The problem
Exactly as written, return every line of the data below apart from the pictures.
::::::::
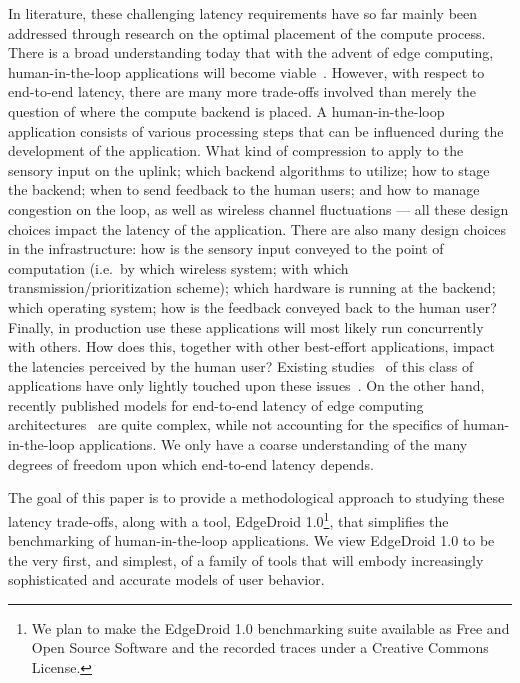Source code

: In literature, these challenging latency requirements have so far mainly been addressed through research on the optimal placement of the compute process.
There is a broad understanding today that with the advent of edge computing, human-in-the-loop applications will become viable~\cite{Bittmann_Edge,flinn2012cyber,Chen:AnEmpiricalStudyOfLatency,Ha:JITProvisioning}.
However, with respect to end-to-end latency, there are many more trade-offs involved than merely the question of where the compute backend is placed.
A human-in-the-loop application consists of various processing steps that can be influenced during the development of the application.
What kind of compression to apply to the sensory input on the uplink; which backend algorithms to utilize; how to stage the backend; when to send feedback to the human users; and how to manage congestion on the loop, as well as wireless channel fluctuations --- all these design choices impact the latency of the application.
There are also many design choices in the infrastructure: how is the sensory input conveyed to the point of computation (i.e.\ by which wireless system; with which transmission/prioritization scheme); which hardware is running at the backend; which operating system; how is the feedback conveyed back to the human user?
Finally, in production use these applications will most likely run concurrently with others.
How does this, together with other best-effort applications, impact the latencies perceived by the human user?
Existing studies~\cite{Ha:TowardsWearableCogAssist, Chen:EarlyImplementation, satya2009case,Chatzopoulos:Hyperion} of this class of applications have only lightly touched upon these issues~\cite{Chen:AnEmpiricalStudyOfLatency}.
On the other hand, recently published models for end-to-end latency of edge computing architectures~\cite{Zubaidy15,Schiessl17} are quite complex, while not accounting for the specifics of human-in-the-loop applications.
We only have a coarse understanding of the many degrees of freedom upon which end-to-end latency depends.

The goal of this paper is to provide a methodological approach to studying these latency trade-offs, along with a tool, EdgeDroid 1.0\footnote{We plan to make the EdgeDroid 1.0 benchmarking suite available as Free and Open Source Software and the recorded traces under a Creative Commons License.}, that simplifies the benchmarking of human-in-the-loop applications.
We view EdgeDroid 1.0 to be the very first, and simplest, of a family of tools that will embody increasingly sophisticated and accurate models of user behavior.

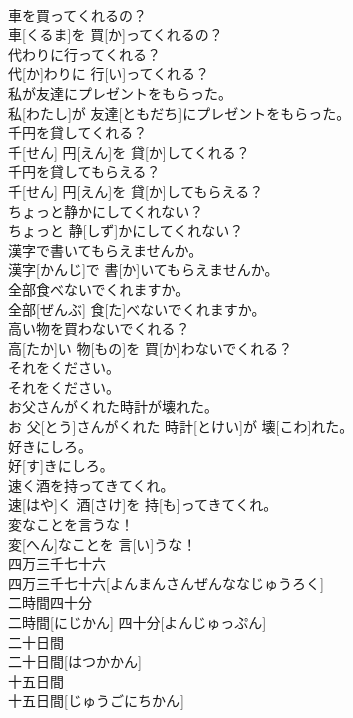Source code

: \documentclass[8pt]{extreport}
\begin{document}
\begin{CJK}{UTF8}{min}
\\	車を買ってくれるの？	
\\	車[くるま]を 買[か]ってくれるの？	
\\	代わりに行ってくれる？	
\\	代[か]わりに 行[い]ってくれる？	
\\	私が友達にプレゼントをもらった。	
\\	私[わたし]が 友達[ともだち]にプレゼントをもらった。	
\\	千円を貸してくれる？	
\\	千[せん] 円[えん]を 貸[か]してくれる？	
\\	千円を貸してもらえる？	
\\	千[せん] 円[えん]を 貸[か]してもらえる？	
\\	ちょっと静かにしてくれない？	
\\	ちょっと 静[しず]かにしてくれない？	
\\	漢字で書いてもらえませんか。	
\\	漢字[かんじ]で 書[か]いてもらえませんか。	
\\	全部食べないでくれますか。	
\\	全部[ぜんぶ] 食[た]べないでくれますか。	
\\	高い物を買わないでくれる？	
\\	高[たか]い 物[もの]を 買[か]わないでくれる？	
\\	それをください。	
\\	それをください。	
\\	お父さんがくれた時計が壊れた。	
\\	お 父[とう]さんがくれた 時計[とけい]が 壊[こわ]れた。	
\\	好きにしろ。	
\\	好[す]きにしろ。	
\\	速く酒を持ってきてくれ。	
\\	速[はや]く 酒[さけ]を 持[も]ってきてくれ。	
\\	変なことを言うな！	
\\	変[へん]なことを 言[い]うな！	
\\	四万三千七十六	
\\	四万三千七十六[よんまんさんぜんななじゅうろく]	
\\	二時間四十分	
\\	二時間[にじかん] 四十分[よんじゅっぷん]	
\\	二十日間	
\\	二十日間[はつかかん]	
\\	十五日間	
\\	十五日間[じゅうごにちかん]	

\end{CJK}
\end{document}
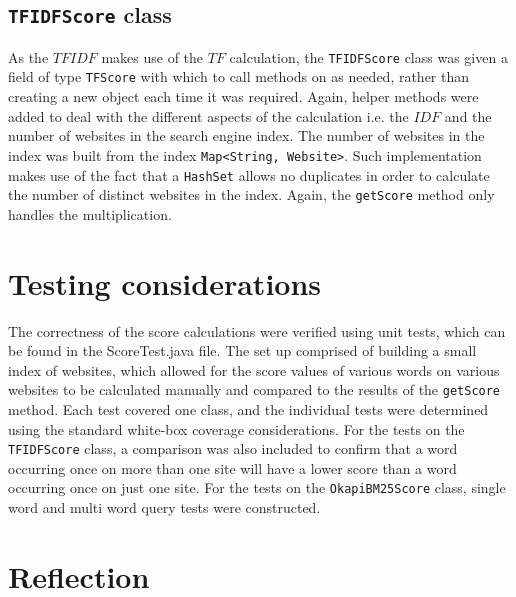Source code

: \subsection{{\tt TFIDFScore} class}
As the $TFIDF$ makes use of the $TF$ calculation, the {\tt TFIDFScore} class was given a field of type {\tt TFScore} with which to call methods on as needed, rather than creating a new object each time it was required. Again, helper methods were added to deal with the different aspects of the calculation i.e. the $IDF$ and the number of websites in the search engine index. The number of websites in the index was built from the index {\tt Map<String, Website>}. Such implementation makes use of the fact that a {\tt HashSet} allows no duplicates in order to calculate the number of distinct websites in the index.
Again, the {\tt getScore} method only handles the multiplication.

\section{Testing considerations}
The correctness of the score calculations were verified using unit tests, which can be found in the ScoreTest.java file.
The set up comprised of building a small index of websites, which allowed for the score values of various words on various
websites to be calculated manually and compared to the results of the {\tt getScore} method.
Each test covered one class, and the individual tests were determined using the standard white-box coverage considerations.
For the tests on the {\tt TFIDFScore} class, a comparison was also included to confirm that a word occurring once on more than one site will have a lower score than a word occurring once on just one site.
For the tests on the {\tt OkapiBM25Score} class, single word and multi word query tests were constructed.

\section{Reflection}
::::::::
Written solution
Source code

: In literature, these challenging latency requirements have so far mainly been addressed through research on the optimal placement of the compute process.
There is a broad understanding today that with the advent of edge computing, human-in-the-loop applications will become viable~\cite{Bittmann_Edge,flinn2012cyber,Chen:AnEmpiricalStudyOfLatency,Ha:JITProvisioning}.
However, with respect to end-to-end latency, there are many more trade-offs involved than merely the question of where the compute backend is placed.
A human-in-the-loop application consists of various processing steps that can be influenced during the development of the application.
What kind of compression to apply to the sensory input on the uplink; which backend algorithms to utilize; how to stage the backend; when to send feedback to the human users; and how to manage congestion on the loop, as well as wireless channel fluctuations --- all these design choices impact the latency of the application.
There are also many design choices in the infrastructure: how is the sensory input conveyed to the point of computation (i.e.\ by which wireless system; with which transmission/prioritization scheme); which hardware is running at the backend; which operating system; how is the feedback conveyed back to the human user?
Finally, in production use these applications will most likely run concurrently with others.
How does this, together with other best-effort applications, impact the latencies perceived by the human user?
Existing studies~\cite{Ha:TowardsWearableCogAssist, Chen:EarlyImplementation, satya2009case,Chatzopoulos:Hyperion} of this class of applications have only lightly touched upon these issues~\cite{Chen:AnEmpiricalStudyOfLatency}.
On the other hand, recently published models for end-to-end latency of edge computing architectures~\cite{Zubaidy15,Schiessl17} are quite complex, while not accounting for the specifics of human-in-the-loop applications.
We only have a coarse understanding of the many degrees of freedom upon which end-to-end latency depends.

The goal of this paper is to provide a methodological approach to studying these latency trade-offs, along with a tool, EdgeDroid 1.0\footnote{We plan to make the EdgeDroid 1.0 benchmarking suite available as Free and Open Source Software and the recorded traces under a Creative Commons License.}, that simplifies the benchmarking of human-in-the-loop applications.
We view EdgeDroid 1.0 to be the very first, and simplest, of a family of tools that will embody increasingly sophisticated and accurate models of user behavior.

Source code

: \documentclass[8pt]{extreport}
\begin{document}
\begin{CJK}{UTF8}{min}
\\	車を買ってくれるの？	
\\	車[くるま]を 買[か]ってくれるの？	
\\	代わりに行ってくれる？	
\\	代[か]わりに 行[い]ってくれる？	
\\	私が友達にプレゼントをもらった。	
\\	私[わたし]が 友達[ともだち]にプレゼントをもらった。	
\\	千円を貸してくれる？	
\\	千[せん] 円[えん]を 貸[か]してくれる？	
\\	千円を貸してもらえる？	
\\	千[せん] 円[えん]を 貸[か]してもらえる？	
\\	ちょっと静かにしてくれない？	
\\	ちょっと 静[しず]かにしてくれない？	
\\	漢字で書いてもらえませんか。	
\\	漢字[かんじ]で 書[か]いてもらえませんか。	
\\	全部食べないでくれますか。	
\\	全部[ぜんぶ] 食[た]べないでくれますか。	
\\	高い物を買わないでくれる？	
\\	高[たか]い 物[もの]を 買[か]わないでくれる？	
\\	それをください。	
\\	それをください。	
\\	お父さんがくれた時計が壊れた。	
\\	お 父[とう]さんがくれた 時計[とけい]が 壊[こわ]れた。	
\\	好きにしろ。	
\\	好[す]きにしろ。	
\\	速く酒を持ってきてくれ。	
\\	速[はや]く 酒[さけ]を 持[も]ってきてくれ。	
\\	変なことを言うな！	
\\	変[へん]なことを 言[い]うな！	
\\	四万三千七十六	
\\	四万三千七十六[よんまんさんぜんななじゅうろく]	
\\	二時間四十分	
\\	二時間[にじかん] 四十分[よんじゅっぷん]	
\\	二十日間	
\\	二十日間[はつかかん]	
\\	十五日間	
\\	十五日間[じゅうごにちかん]	

\end{CJK}
\end{document}
Source code

: \subsection{{\tt TFIDFScore} class}
As the $TFIDF$ makes use of the $TF$ calculation, the {\tt TFIDFScore} class was given a field of type {\tt TFScore} with which to call methods on as needed, rather than creating a new object each time it was required. Again, helper methods were added to deal with the different aspects of the calculation i.e. the $IDF$ and the number of websites in the search engine index. The number of websites in the index was built from the index {\tt Map<String, Website>}. Such implementation makes use of the fact that a {\tt HashSet} allows no duplicates in order to calculate the number of distinct websites in the index.
Again, the {\tt getScore} method only handles the multiplication.

\section{Testing considerations}
The correctness of the score calculations were verified using unit tests, which can be found in the ScoreTest.java file.
The set up comprised of building a small index of websites, which allowed for the score values of various words on various
websites to be calculated manually and compared to the results of the {\tt getScore} method.
Each test covered one class, and the individual tests were determined using the standard white-box coverage considerations.
For the tests on the {\tt TFIDFScore} class, a comparison was also included to confirm that a word occurring once on more than one site will have a lower score than a word occurring once on just one site.
For the tests on the {\tt OkapiBM25Score} class, single word and multi word query tests were constructed.

\section{Reflection}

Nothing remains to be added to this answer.